%%

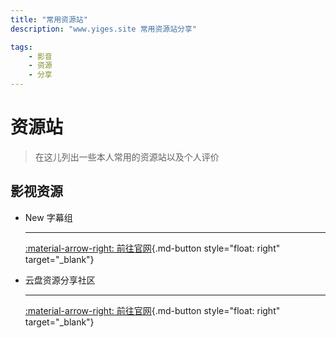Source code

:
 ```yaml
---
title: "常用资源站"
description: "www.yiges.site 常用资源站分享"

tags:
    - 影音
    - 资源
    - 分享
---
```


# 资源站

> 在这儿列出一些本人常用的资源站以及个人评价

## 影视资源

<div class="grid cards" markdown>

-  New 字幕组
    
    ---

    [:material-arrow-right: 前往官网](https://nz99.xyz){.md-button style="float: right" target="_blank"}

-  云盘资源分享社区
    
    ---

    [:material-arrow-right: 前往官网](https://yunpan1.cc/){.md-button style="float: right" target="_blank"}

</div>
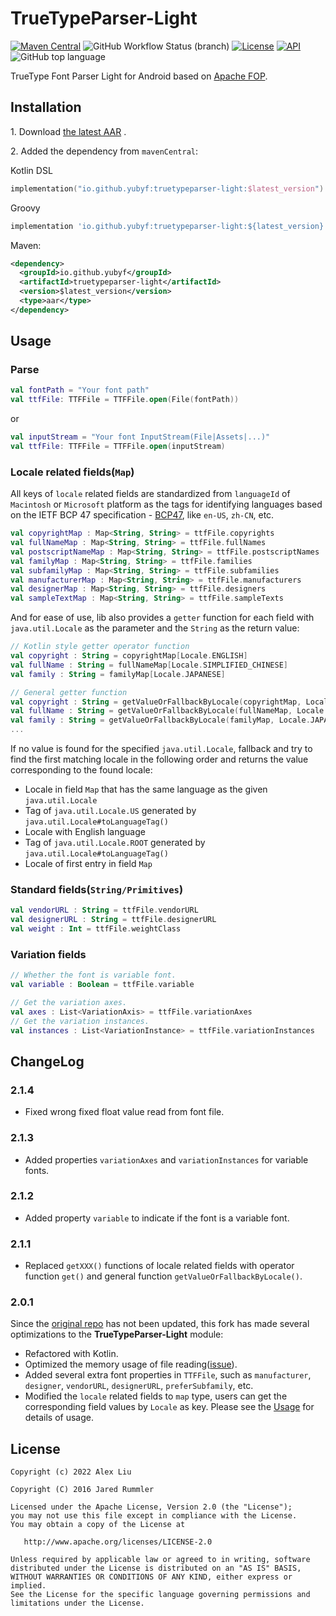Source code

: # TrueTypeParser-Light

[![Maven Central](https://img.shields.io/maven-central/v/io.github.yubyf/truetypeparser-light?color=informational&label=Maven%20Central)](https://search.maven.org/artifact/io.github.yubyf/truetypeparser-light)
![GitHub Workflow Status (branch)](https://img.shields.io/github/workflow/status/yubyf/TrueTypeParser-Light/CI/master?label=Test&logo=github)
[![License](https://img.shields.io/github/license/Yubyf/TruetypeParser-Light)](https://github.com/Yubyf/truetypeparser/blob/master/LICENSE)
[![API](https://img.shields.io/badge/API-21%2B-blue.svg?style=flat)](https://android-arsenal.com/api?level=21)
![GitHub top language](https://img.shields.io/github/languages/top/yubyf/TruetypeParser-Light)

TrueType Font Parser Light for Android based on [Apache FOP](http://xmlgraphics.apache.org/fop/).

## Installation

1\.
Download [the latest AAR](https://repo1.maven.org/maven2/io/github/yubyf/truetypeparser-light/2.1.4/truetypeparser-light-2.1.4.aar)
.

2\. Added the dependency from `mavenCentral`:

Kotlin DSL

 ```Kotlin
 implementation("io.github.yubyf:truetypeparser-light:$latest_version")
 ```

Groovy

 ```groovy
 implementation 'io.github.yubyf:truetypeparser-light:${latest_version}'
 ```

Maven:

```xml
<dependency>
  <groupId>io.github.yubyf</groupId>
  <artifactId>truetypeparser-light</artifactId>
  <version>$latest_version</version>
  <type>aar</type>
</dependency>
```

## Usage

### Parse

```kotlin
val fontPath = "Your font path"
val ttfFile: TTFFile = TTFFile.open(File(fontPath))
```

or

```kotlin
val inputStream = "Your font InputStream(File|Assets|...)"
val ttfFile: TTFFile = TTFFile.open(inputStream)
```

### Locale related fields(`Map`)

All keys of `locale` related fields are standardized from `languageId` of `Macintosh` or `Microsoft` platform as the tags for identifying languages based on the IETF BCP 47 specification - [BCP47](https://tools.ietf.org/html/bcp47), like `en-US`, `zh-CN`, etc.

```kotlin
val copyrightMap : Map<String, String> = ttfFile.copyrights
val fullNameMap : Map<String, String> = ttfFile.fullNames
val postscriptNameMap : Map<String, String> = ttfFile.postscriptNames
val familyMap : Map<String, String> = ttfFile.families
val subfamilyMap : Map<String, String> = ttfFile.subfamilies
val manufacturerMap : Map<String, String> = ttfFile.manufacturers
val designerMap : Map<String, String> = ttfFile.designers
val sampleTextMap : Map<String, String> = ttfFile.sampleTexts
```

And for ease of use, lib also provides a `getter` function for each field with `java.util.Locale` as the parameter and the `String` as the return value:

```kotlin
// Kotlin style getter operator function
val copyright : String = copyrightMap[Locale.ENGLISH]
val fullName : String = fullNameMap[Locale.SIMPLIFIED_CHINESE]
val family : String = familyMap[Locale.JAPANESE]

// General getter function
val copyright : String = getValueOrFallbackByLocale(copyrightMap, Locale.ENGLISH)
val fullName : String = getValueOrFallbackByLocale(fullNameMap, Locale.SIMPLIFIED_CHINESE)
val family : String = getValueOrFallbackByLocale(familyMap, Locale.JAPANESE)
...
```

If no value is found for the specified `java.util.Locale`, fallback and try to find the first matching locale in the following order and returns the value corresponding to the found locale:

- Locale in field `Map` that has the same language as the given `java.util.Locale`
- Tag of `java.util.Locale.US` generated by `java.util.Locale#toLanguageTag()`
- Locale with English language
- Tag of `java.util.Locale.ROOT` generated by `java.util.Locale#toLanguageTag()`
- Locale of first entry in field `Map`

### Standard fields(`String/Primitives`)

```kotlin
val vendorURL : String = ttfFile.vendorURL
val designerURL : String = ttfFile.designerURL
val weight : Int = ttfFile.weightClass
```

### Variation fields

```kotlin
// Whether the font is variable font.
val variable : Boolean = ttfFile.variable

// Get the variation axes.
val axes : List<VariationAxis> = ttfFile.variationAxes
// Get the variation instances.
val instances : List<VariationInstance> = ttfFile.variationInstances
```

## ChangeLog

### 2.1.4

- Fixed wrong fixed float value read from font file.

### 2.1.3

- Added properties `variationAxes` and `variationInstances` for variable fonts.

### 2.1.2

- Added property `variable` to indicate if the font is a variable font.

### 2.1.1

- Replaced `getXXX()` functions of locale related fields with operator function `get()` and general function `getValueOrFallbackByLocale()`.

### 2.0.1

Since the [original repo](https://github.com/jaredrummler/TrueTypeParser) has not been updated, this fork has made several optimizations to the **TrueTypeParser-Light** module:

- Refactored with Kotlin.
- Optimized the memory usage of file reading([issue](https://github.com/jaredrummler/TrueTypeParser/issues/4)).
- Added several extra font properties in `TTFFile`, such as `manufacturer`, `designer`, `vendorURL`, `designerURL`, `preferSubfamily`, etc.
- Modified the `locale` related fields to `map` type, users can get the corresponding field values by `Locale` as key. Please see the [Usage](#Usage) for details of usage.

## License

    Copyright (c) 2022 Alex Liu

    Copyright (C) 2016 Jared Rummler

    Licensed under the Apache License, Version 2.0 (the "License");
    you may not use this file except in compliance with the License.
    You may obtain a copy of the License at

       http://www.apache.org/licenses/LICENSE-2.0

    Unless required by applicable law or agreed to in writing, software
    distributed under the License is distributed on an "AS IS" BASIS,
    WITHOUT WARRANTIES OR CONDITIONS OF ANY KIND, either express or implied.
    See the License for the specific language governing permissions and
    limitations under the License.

%%
%%

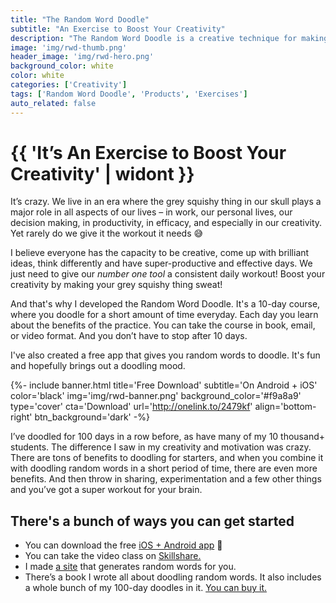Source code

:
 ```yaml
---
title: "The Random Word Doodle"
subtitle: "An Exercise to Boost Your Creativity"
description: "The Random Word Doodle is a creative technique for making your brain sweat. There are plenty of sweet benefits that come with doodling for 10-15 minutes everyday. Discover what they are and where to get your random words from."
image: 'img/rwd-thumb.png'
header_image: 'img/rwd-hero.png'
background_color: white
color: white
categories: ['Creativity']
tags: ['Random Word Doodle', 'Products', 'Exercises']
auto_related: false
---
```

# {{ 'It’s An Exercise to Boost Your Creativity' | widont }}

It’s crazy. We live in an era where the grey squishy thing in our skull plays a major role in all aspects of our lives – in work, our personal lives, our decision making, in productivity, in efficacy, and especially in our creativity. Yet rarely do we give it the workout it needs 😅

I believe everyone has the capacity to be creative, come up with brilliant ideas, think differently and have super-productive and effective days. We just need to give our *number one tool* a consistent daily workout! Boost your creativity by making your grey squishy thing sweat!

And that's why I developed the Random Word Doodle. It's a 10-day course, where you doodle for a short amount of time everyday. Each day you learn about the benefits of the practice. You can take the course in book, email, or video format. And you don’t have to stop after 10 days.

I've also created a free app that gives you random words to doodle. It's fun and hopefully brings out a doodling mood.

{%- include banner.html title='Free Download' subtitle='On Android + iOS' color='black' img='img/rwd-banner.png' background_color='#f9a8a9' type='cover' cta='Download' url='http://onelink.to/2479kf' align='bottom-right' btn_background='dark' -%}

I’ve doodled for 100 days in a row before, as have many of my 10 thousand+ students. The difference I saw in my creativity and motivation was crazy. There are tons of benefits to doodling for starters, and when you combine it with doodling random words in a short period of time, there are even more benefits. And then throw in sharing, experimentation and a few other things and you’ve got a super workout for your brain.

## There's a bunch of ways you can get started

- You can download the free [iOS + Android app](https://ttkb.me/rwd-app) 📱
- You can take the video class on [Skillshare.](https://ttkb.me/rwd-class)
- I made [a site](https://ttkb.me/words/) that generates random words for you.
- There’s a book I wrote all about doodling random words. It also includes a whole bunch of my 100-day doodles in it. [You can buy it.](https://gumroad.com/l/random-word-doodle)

%%

# Exercise objective
Every line containing the string "first" is required; copy each such line from the data.

# Response box
If no value is found for the specified `java.util.Locale`, fallback and try to find the first matching locale in the following order and returns the value corresponding to the found locale:
- Locale of first entry in field `Map`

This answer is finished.